I have a photograph of me at perhaps a year old, sitting on the grass in our unkempt back garden, scowling at the sun. We had a tortoise called Fu; I was fascinated by how slowly he blinked his eyes, how deliberately he munched and gulped lettuce leaves, and how he appeared to move his legs sideways and backwards in order to move forward. We had a large ginger cat, Mickey, that Dad had brought back as a kitten from a farm, a gift from a customer on his milk round. Mostly he was given dead rabbits, so this made a nice change and Mickey stayed with us for fourteen years.
I just about remember my great-granny, Mary Ann Easton, who lived on the top floor of our tall house (or so it seemed to me), at the top of dark stairs which we had to climb up to visit her. She’s important to me as it was she who sang ‘The Cuckoo is a Pretty Bird’, which was one of the songs I sang on my album Sweet England (1958) recorded by Alan Lomax and Peter Kennedy. I have a clear picture of her, however, only from her presence in the photograph of my parents’ wedding. She was tiny, shaped like a bell, in her long, full skirts with a high toque hat and dressed entirely in black ever since she had lost her son George Cyril Easton (my mother’s uncle) in the First World War. He served in The Royal Flying Corps, and was shot down over Italy on 5 August 1918 aged eighteen and a half. At first he was reported missing, but the story came down through the family that on that night his mother awoke to see her son standing at the foot of her bed. He said to her, ‘Don’t worry, mother, I’m alright’. Then he turned to the door, waved a hand in farewell and raised his head; his mother saw that it was a skull. Next day the telegram came telling of his death.
I have the bronze plaque his parents were presented with after the war, a beautiful thing in its way, with Britannia holding her trident in one hand, and an olive wreath – or is it a laurel wreath? – in the other, a lion padding at her side, and with two leaping dolphins circling around her. HE DIED FOR FREEDOM AND HONOUR is inscribed around it, and it’s set in a solid wooden circular frame. The letters that form his name are a little rubbed, and I picture his mother touching them over and over. When I hold it, I feel such pity and anger for her, and for the many thousands of other grieving mothers, wives, sisters and sweethearts, and wonder how they found the courage to endure their losses. I also have the memorial book that Great Granny made for him, full of cuttings and verses from newspapers and magazines – such sentimental platitudes, and such hypocrisy it seems to me now – though not on her part. It must have been a consolation for her, a comfort, albeit, surely, a bitter one. On the first page is this from a local newspaper:
WAR CASUALTIES – 2nd Lieut. George Cyril Easton R.A.F. was reported missing on 5th August, and no further news has been received. Lieut. Easton was a boy in our choir; he has done well, and thoroughly deserves the position he has won for himself in the army.

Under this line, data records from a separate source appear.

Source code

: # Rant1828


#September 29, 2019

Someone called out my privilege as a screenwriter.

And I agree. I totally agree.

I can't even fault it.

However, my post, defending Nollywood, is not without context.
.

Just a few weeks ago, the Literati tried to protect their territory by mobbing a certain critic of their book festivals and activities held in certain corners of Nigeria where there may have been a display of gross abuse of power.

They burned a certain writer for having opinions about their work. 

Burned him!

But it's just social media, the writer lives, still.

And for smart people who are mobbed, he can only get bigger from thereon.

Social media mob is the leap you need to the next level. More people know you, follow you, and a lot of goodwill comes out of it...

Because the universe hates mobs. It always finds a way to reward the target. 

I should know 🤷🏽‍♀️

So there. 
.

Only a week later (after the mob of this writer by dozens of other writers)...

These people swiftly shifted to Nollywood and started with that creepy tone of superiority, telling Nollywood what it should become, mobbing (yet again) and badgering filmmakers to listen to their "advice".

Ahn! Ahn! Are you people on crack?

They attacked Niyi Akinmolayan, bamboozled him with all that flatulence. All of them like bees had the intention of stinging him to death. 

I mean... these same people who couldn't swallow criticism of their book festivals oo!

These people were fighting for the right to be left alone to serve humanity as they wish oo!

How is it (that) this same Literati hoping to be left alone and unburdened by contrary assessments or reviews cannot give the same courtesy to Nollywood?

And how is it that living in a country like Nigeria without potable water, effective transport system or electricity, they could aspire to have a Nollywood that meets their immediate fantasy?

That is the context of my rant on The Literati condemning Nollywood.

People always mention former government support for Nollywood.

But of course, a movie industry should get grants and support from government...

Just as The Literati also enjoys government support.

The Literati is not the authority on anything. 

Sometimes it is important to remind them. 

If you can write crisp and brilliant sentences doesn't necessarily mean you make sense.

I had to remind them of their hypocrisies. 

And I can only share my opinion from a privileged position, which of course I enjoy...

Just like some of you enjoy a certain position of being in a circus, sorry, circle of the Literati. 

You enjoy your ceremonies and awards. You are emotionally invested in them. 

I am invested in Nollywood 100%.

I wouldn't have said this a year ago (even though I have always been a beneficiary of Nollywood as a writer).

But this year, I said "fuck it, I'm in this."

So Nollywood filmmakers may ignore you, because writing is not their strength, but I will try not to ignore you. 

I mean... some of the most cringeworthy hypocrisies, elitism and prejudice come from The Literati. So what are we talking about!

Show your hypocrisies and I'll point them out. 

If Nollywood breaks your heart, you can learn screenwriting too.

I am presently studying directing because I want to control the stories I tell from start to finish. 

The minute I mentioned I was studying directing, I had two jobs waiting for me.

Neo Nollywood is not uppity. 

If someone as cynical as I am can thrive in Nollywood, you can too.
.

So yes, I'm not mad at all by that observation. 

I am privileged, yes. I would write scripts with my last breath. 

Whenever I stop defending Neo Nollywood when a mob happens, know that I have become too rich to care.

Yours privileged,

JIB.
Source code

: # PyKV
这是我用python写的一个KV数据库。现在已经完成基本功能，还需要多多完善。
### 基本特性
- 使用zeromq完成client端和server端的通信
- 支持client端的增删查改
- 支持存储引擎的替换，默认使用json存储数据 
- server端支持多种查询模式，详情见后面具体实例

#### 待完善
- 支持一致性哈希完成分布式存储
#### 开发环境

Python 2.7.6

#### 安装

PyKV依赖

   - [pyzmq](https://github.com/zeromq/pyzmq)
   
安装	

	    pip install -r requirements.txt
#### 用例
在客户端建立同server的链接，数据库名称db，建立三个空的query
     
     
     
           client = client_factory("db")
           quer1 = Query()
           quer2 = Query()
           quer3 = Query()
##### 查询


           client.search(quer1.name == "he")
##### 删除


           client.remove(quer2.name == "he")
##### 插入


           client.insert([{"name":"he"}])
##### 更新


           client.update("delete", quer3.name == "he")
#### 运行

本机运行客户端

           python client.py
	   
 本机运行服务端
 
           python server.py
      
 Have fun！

Deserves what?! Lying dead somewhere in Italy, shot out of the air!
His mother placed these words in the local paper: ‘In loving memory of our only son Lieut. Easton R.A.F. killed in the air on August Holiday 1918.’ All deaths in this conflict were unbearable, but somehow it seems extra cruel to lose your child so close to the end of the war.
There was such pride in him at first. He had, unsuccessfully, tried to join the army when he was sixteen; his father followed him to the recruiting office and hauled the under-age boy home. But at eighteen he successfully enlisted. Although but an under-gardener, his natural intelligence was noticed, and he was sent for a short while to Oxford University. As his nephew Fred FC Ball sardonically wrote, some 45 years later, in his book A Breath of Fresh Air:
"What had happened was that the war had got in a tangle and the government had decided, to the dismay of some regular officers, that certain men from the ranks should be commissioned. So Lance-Corporal Uncle Cyril was interviewed to see whether he could be taught to speak an officer’s version of the King’s English. And, needing a little practice, had been sent to Oxford University for three months as a cadet in the Royal Flying Corps."
Great Granny survived until 29 January 1938, missing, mercifully, yet another world war; so I would have been two and a half when she died. My memories of her are faint now; all I can recall is the tiny celluloid bath with metal taps she gave me one Christmas, with a celluloid doll and a scrap of cloth for a flannel. I never knew her husband, George Easton, who had died before I was born. My mother told me he had been a builder and decorator, part-owning the business until his partner made off with all their money. He then had to join the work force and at one point had a job at the Woolwich Arsenal, ‘helping to make widows and orphans.’ He had been a lay preacher, but his troubles ruined him financially, and led him to drinking heavily. He became increasingly irascible, disgusted with the social set-up, and deeply affected by the loss of their son in the Great War; they received a small pension for this – he called it ‘blood money’.